There many different ways to represent numbers, and they all have their own tradeoffs. Calipto tries to be flexible and provide defaults appropriate for modern computing.
When discussing numbers there are a few different views we can take at different levels of abstraction, so let's define some terms.
- Literal - A number as it appears in source code. A literal is written in positional notation, and is directly loaded as a numeral, before being converted to a direct representation.
- Numeral - An s-expression which encodes a number of a given base according to positional notation. A numeral can be converted to an exact representation in the form of an integer or a fraction. A numeral can be trivially printed to or scanned from text in a human-readable format.
- Representation - An s-expression which encodes a number in a form which can be evaluated and understood by the language runtime. A representation can be exact or inexact. A representation is typically a combination of binary values with purely symbolic operations and constants.
- Layout - A scheme for storing a representation in computer memory. The language is designed to facilitate efficient layout, but how it is actually done is entirely implementation dependent. For instance, users can generally expect small integers to be flattened into typical 32 bit or 64 bit representations as appropriate. Implementations should document their exact behaviour.
Inexactness in computation numerics is a huge source of problems. It can be extremely difficult to reason about overflow, imprecision, and inaccuracy when using common integer and floating point representations. And worse, most programming languages hide these problems from the programmer, allowing errors to accrue silently and catastrophically failing in surprising ways when exceeding the limits of the underlying representation.
Some languages attempt to address these problems by using unbounded integers by default, and by representing rationals fractionally, but this still leaves a huge amount of ground uncovered. What about trigonometric operations? Non-integer exponents? Or well-known irrationals like 'pi'?
Unlike most other modern languages, any mathematical expression can be represented exactly in Calipto. Operations or constants with irrational values are represented symbolically, and an expression with an irrational value is not fully evaluated but instead simplified. Any expression which is already maximally simplified is therefore self-evaluating.

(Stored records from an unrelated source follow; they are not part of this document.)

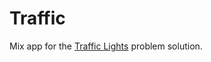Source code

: # Traffic

Mix app for the [Traffic Lights](https://gist.github.com/biserz/03ee0e11efa6106987cbc88bcfa6d58e) problem solution.
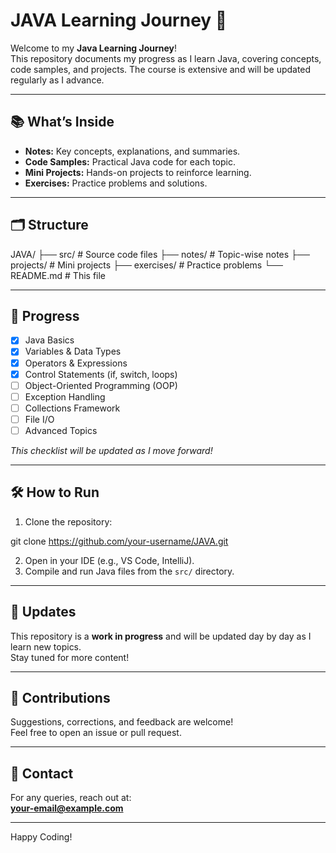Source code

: # JAVA Learning Journey 🚀

Welcome to my **Java Learning Journey**!  
This repository documents my progress as I learn Java, covering concepts, code samples, and projects. The course is extensive and will be updated regularly as I advance.

---

## 📚 What’s Inside

- **Notes:** Key concepts, explanations, and summaries.
- **Code Samples:** Practical Java code for each topic.
- **Mini Projects:** Hands-on projects to reinforce learning.
- **Exercises:** Practice problems and solutions.

---

## 🗂️ Structure
JAVA/ ├── src/ # Source code files ├── notes/ # Topic-wise notes ├── projects/ # Mini projects ├── exercises/ # Practice problems └── README.md # This file

---

## 🚦 Progress

- [x] Java Basics
- [x] Variables & Data Types
- [x] Operators & Expressions
- [x] Control Statements (if, switch, loops)
- [ ] Object-Oriented Programming (OOP)
- [ ] Exception Handling
- [ ] Collections Framework
- [ ] File I/O
- [ ] Advanced Topics

*This checklist will be updated as I move forward!*

---

## 🛠️ How to Run

1. Clone the repository:

git clone https://github.com/your-username/JAVA.git

2. Open in your IDE (e.g., VS Code, IntelliJ).
3. Compile and run Java files from the `src/` directory.

---

## 📅 Updates

This repository is a **work in progress** and will be updated day by day as I learn new topics.  
Stay tuned for more content!

---

## 🙌 Contributions

Suggestions, corrections, and feedback are welcome!  
Feel free to open an issue or pull request.

---

## 📧 Contact

For any queries, reach out at:  
**your-email@example.com**

---

Happy Coding!
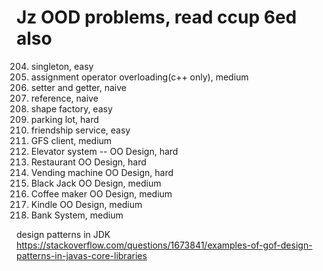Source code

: Jz OOD problems, read ccup 6ed also
===================================
204. singleton, easy
208. assignment operator overloading(c++ only), medium
222. setter and getter, naive
456. reference, naive
497. shape factory, easy
498. parking lot, hard
560. friendship service, easy
566. GFS client, medium
708. Elevator system -- OO Design, hard
709. Restaurant OO Design, hard
712. Vending machine OO Design, hard
714. Black Jack OO Design, medium
747. Coffee maker OO Design, medium
748. Kindle OO Design, medium
1785. Bank System, medium

design patterns in JDK
https://stackoverflow.com/questions/1673841/examples-of-gof-design-patterns-in-javas-core-libraries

Expressions are written in an embedded DSL which is macro-expanded into code which efficiently evaluates the result. This allows their syntax to better correspond to typical mathematical notation.
Here are some examples of expressions which resolve to an exact form.
- (# 5/7) ; '(/ (+ 1 0 1) (+ 1 1 1))
- (# 10 pi) ; '(* (+ 1 0 1 0) pi)
- (# 1/2 + 2/3 + 3/4) ; '(/ (+ 1 0 1 1 1) (+ 1 1 0 0))
- (# 2 e cos(0.2 3 tau)) ; '(* (+ 1 0) e (cos (* (/ (+ 1 1) (+ 1 0 1)) tau)))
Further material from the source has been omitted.